= YOUR ASSIGNMENT =
Nothing but a verbatim copy of the data, minus the images, should be returned.

[Collected data]
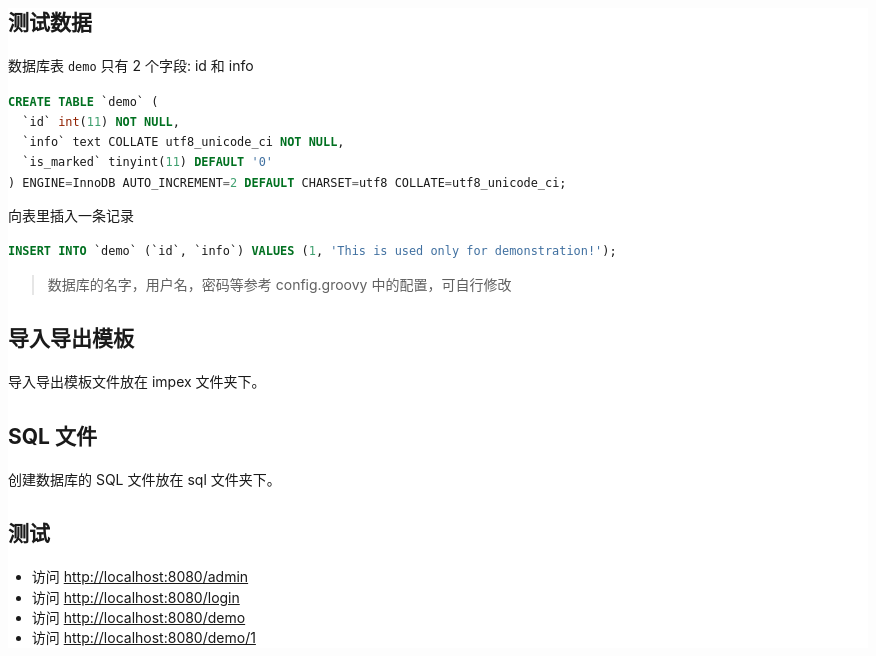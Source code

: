 ## 测试数据

数据库表 `demo` 只有 2 个字段: id 和 info

```sql
CREATE TABLE `demo` (
  `id` int(11) NOT NULL,
  `info` text COLLATE utf8_unicode_ci NOT NULL,
  `is_marked` tinyint(11) DEFAULT '0'
) ENGINE=InnoDB AUTO_INCREMENT=2 DEFAULT CHARSET=utf8 COLLATE=utf8_unicode_ci;
```

向表里插入一条记录

```sql
INSERT INTO `demo` (`id`, `info`) VALUES (1, 'This is used only for demonstration!');
```

> 数据库的名字，用户名，密码等参考 config.groovy 中的配置，可自行修改

## 导入导出模板

导入导出模板文件放在 impex 文件夹下。

## SQL 文件

创建数据库的 SQL 文件放在 sql 文件夹下。

## 测试

* 访问 <http://localhost:8080/admin>
* 访问 <http://localhost:8080/login>
* 访问 <http://localhost:8080/demo>
* 访问 <http://localhost:8080/demo/1>


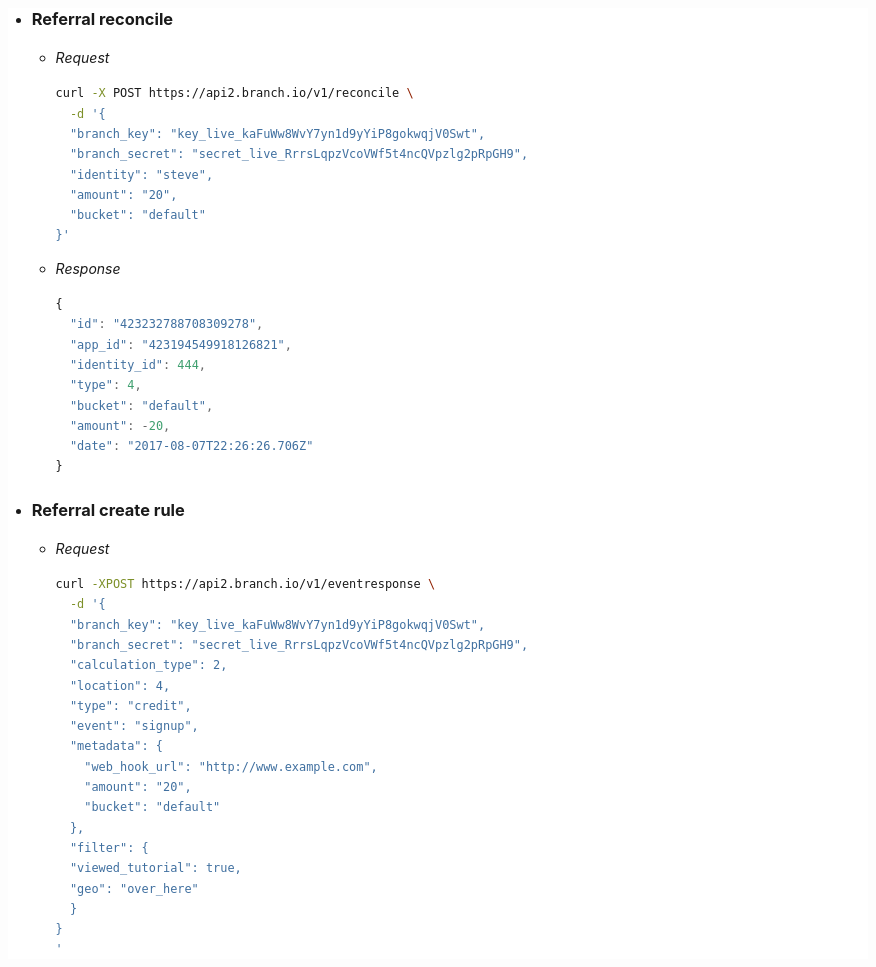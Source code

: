 
- ### Referral reconcile

    - *Request*

        ```bash
        curl -X POST https://api2.branch.io/v1/reconcile \
          -d '{
          "branch_key": "key_live_kaFuWw8WvY7yn1d9yYiP8gokwqjV0Swt",
          "branch_secret": "secret_live_RrrsLqpzVcoVWf5t4ncQVpzlg2pRpGH9",
          "identity": "steve",
          "amount": "20",
          "bucket": "default"
        }'
        ```

    - *Response*

        ```js
        {
          "id": "423232788708309278",
          "app_id": "423194549918126821",
          "identity_id": 444,
          "type": 4,
          "bucket": "default",
          "amount": -20,
          "date": "2017-08-07T22:26:26.706Z"
        }
        ```

- ### Referral create rule

    - *Request*

        ```bash
        curl -XPOST https://api2.branch.io/v1/eventresponse \
          -d '{
          "branch_key": "key_live_kaFuWw8WvY7yn1d9yYiP8gokwqjV0Swt",
          "branch_secret": "secret_live_RrrsLqpzVcoVWf5t4ncQVpzlg2pRpGH9",
          "calculation_type": 2,
          "location": 4,
          "type": "credit",
          "event": "signup",
          "metadata": {
            "web_hook_url": "http://www.example.com",
            "amount": "20",
            "bucket": "default"
          },
          "filter": {
          "viewed_tutorial": true,
          "geo": "over_here"
          }
        }
        '
        ```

= ANSWER SPACE =
Source code

: ## 测试数据

数据库表 `demo` 只有 2 个字段: id 和 info

```sql
CREATE TABLE `demo` (
  `id` int(11) NOT NULL,
  `info` text COLLATE utf8_unicode_ci NOT NULL,
  `is_marked` tinyint(11) DEFAULT '0'
) ENGINE=InnoDB AUTO_INCREMENT=2 DEFAULT CHARSET=utf8 COLLATE=utf8_unicode_ci;
```

向表里插入一条记录

```sql
INSERT INTO `demo` (`id`, `info`) VALUES (1, 'This is used only for demonstration!');
```

> 数据库的名字，用户名，密码等参考 config.groovy 中的配置，可自行修改

## 导入导出模板

导入导出模板文件放在 impex 文件夹下。

## SQL 文件

创建数据库的 SQL 文件放在 sql 文件夹下。

## 测试

* 访问 <http://localhost:8080/admin>
* 访问 <http://localhost:8080/login>
* 访问 <http://localhost:8080/demo>
* 访问 <http://localhost:8080/demo/1>


Source code

: 
- ### Referral reconcile

    - *Request*

        ```bash
        curl -X POST https://api2.branch.io/v1/reconcile \
          -d '{
          "branch_key": "key_live_kaFuWw8WvY7yn1d9yYiP8gokwqjV0Swt",
          "branch_secret": "secret_live_RrrsLqpzVcoVWf5t4ncQVpzlg2pRpGH9",
          "identity": "steve",
          "amount": "20",
          "bucket": "default"
        }'
        ```

    - *Response*

        ```js
        {
          "id": "423232788708309278",
          "app_id": "423194549918126821",
          "identity_id": 444,
          "type": 4,
          "bucket": "default",
          "amount": -20,
          "date": "2017-08-07T22:26:26.706Z"
        }
        ```

- ### Referral create rule

    - *Request*

        ```bash
        curl -XPOST https://api2.branch.io/v1/eventresponse \
          -d '{
          "branch_key": "key_live_kaFuWw8WvY7yn1d9yYiP8gokwqjV0Swt",
          "branch_secret": "secret_live_RrrsLqpzVcoVWf5t4ncQVpzlg2pRpGH9",
          "calculation_type": 2,
          "location": 4,
          "type": "credit",
          "event": "signup",
          "metadata": {
            "web_hook_url": "http://www.example.com",
            "amount": "20",
            "bucket": "default"
          },
          "filter": {
          "viewed_tutorial": true,
          "geo": "over_here"
          }
        }
        '
        ```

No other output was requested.